• Records for this exercise:
--------------------------------
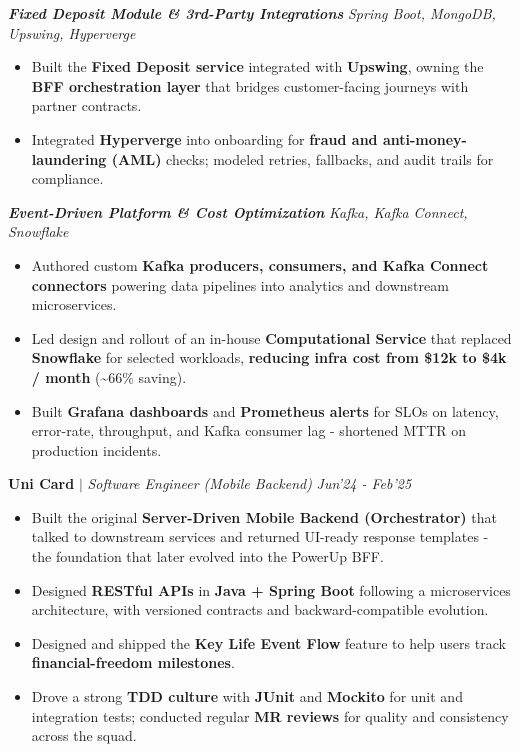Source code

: \documentclass[9pt]{extarticle}
\begin{document}
\vspace{1.5mm}
\textbf{\textit{Fixed Deposit Module \& 3rd-Party Integrations}} \hfill \textit{Spring Boot, MongoDB, Upswing, Hyperverge}
\begin{itemize}
    \item Built the \textbf{Fixed Deposit service} integrated with \textbf{Upswing}, owning the \textbf{BFF orchestration layer} that bridges customer-facing journeys with partner contracts.
    \item Integrated \textbf{Hyperverge} into onboarding for \textbf{fraud and anti-money-laundering (AML)} checks; modeled retries, fallbacks, and audit trails for compliance.
\end{itemize}

\vspace{1.5mm}
\textbf{\textit{Event-Driven Platform \& Cost Optimization}} \hfill \textit{Kafka, Kafka Connect, Snowflake}
\begin{itemize}
    \item Authored custom \textbf{Kafka producers, consumers, and Kafka Connect connectors} powering data pipelines into analytics and downstream microservices.
    \item Led design and rollout of an in-house \textbf{Computational Service} that replaced \textbf{Snowflake} for selected workloads, \textbf{reducing infra cost from \$12k to \$4k / month} (\textasciitilde66\% saving).
    \item Built \textbf{Grafana dashboards} and \textbf{Prometheus alerts} for SLOs on latency, error-rate, throughput, and Kafka consumer lag - shortened MTTR on production incidents.
\end{itemize}

\hspace{-1.5mm}\textbf{Uni Card} $|$ \textit{Software Engineer (Mobile Backend)} \hfill\hfill\textit{Jun'24 - Feb'25}
\begin{itemize}
    \item Built the original \textbf{Server-Driven Mobile Backend (Orchestrator)} that talked to downstream services and returned UI-ready response templates - the foundation that later evolved into the PowerUp BFF.
    \item Designed \textbf{RESTful APIs} in \textbf{Java + Spring Boot} following a microservices architecture, with versioned contracts and backward-compatible evolution.
    \item Designed and shipped the \textbf{Key Life Event Flow} feature to help users track \textbf{financial-freedom milestones}.
    \item Drove a strong \textbf{TDD culture} with \textbf{JUnit} and \textbf{Mockito} for unit and integration tests; conducted regular \textbf{MR reviews} for quality and consistency across the squad.
\end{itemize}
\end{document}
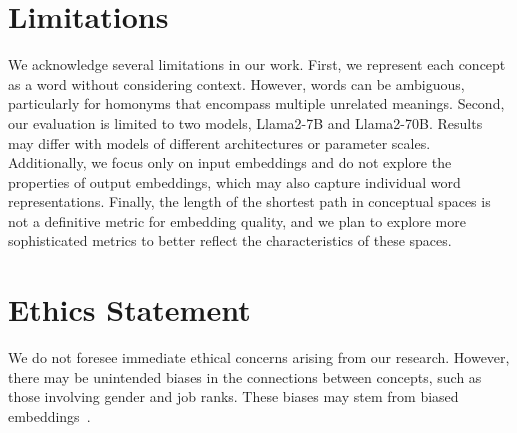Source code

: \section{Limitations}
We acknowledge several limitations in our work. First, we represent each concept as a word without considering context. However, words can be ambiguous, particularly for homonyms that encompass multiple unrelated meanings. Second, our evaluation is limited to two models, Llama2-7B and Llama2-70B. Results may differ with models of different architectures or parameter scales. Additionally, we focus only on input embeddings and do not explore the properties of output embeddings, which may also capture individual word representations. Finally, the length of the shortest path in conceptual spaces is not a definitive metric for embedding quality, and we plan to explore more sophisticated metrics to better reflect the characteristics of these spaces.

\section{Ethics Statement}
We do not foresee immediate ethical concerns arising from our research. However, there may be unintended biases in the connections between concepts, such as those involving gender and job ranks. These biases may stem from biased embeddings~\cite{Bordes2013wn18, bolukbasi2016man}.
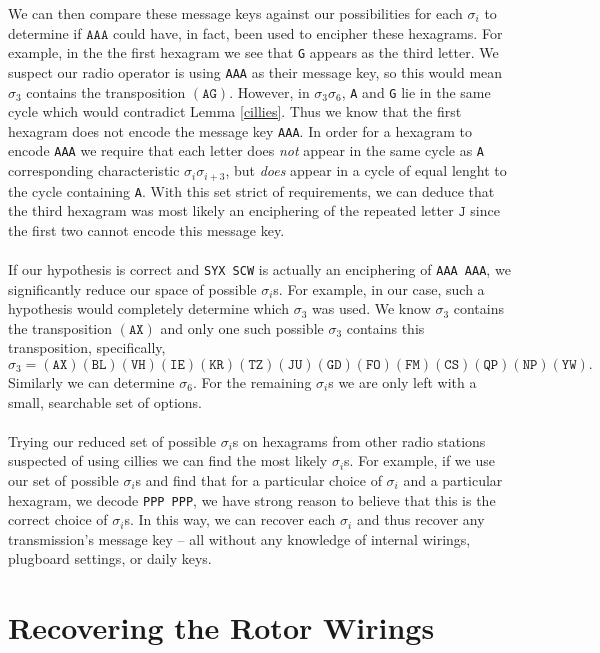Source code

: \noindent We can then compare these message keys against our
possibilities for each
$\sigma_i$ to determine if $\texttt{AAA}$ could have, in fact, been
used to encipher these hexagrams. For example, in the the first
hexagram we see that \texttt{G} appears as the third letter. We
suspect our radio operator is using \texttt{AAA} as their message
key, so this would mean $\sigma_3$ contains the transposition
$(\texttt{AG})$. However, in $\sigma_3\sigma_6$, \texttt{A} and
\texttt{G} lie in the
same cycle which would contradict Lemma
\ref{cillies}. Thus we know that the first hexagram does not encode
the message key \texttt{AAA}. In order for a hexagram to encode
\texttt{AAA} we require that each letter does \emph{not} appear in
the same cycle as \texttt{A} corresponding characteristic
$\sigma_i\sigma_{i+3}$, but \emph{does} appear in a cycle of equal
lenght to the cycle containing \texttt{A}. With this set strict of
requirements, we can deduce that the
third hexagram was most likely an enciphering of the repeated letter
$\texttt{J}$ since the first two cannot encode this message key.
\\\\If our hypothesis is correct and \texttt{SYX SCW} is actually an
enciphering of \texttt{AAA AAA}, we significantly reduce our space of
possible $\sigma_i$s. For example, in our case, such a
hypothesis would completely determine which $\sigma_3$ was used. We
know $\sigma_3$ contains the transposition $(\texttt{AX})$ and only
one such possible $\sigma_3$ contains this transposition, specifically,
\[
  \sigma_3 =
  (\texttt{AX})(\texttt{BL})(\texttt{VH})(\texttt{IE})(\texttt{KR})(\texttt{TZ})(\texttt{JU})(\texttt{GD})(\texttt{FO})(\texttt{FM})(\texttt{CS})(\texttt{QP})(\texttt{NP})(\texttt{YW}).
\]Similarly we can determine $\sigma_6$.
For the remaining $\sigma_i$s we are only left
with a small, searchable set of options.
\\\\Trying our reduced set of possible $\sigma_i$s on hexagrams from
other radio stations
suspected of using cillies we can find the most likely $\sigma_i$s.
For example, if we use our set of possible $\sigma_i$s and find that
for a particular choice of $\sigma_i$ and a particular hexagram, we
decode \texttt{PPP PPP}, we have strong reason to believe that this
is the correct choice of $\sigma_i$s.
In this way, we can recover each $\sigma_i$ and thus recover any
transmission's message key -- all without any knowledge of internal
wirings, plugboard settings, or daily keys.
\section{Recovering the Rotor Wirings}

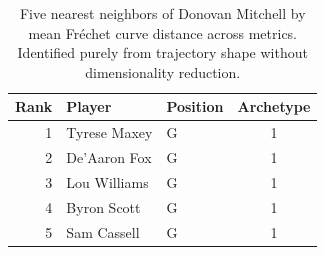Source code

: \begin{table}[htbp]
  \centering\small
  \begin{tabular}{rllc}
    \toprule
    Rank & Player & Position & Archetype \\
    \midrule
    1 & Tyrese Maxey & G & 1 \\
    2 & De'Aaron Fox & G & 1 \\
    3 & Lou Williams & G & 1 \\
    4 & Byron Scott & G & 1 \\
    5 & Sam Cassell & G & 1 \\
    \bottomrule
  \end{tabular}
  \caption{Five nearest neighbors of Donovan Mitchell by mean Fr\'{e}chet curve distance across metrics. Identified purely from trajectory shape without dimensionality reduction.}
  \label{tab:Donovan_Mitchell_frechet_curve_neighbors}
\end{table}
--------------------------------
• About this task: Please transcribe exactly the lines above from the line that has "in fact, been" up to and including the line that has "requirements, we can deduce that the"; no other line belongs in the answer.

• Answer to this exercise:
$\sigma_i$ to determine if $\texttt{AAA}$ could have, in fact, been
used to encipher these hexagrams. For example, in the the first
hexagram we see that \texttt{G} appears as the third letter. We
suspect our radio operator is using \texttt{AAA} as their message
key, so this would mean $\sigma_3$ contains the transposition
$(\texttt{AG})$. However, in $\sigma_3\sigma_6$, \texttt{A} and
\texttt{G} lie in the
same cycle which would contradict Lemma
\ref{cillies}. Thus we know that the first hexagram does not encode
the message key \texttt{AAA}. In order for a hexagram to encode
\texttt{AAA} we require that each letter does \emph{not} appear in
the same cycle as \texttt{A} corresponding characteristic
$\sigma_i\sigma_{i+3}$, but \emph{does} appear in a cycle of equal
lenght to the cycle containing \texttt{A}. With this set strict of
requirements, we can deduce that the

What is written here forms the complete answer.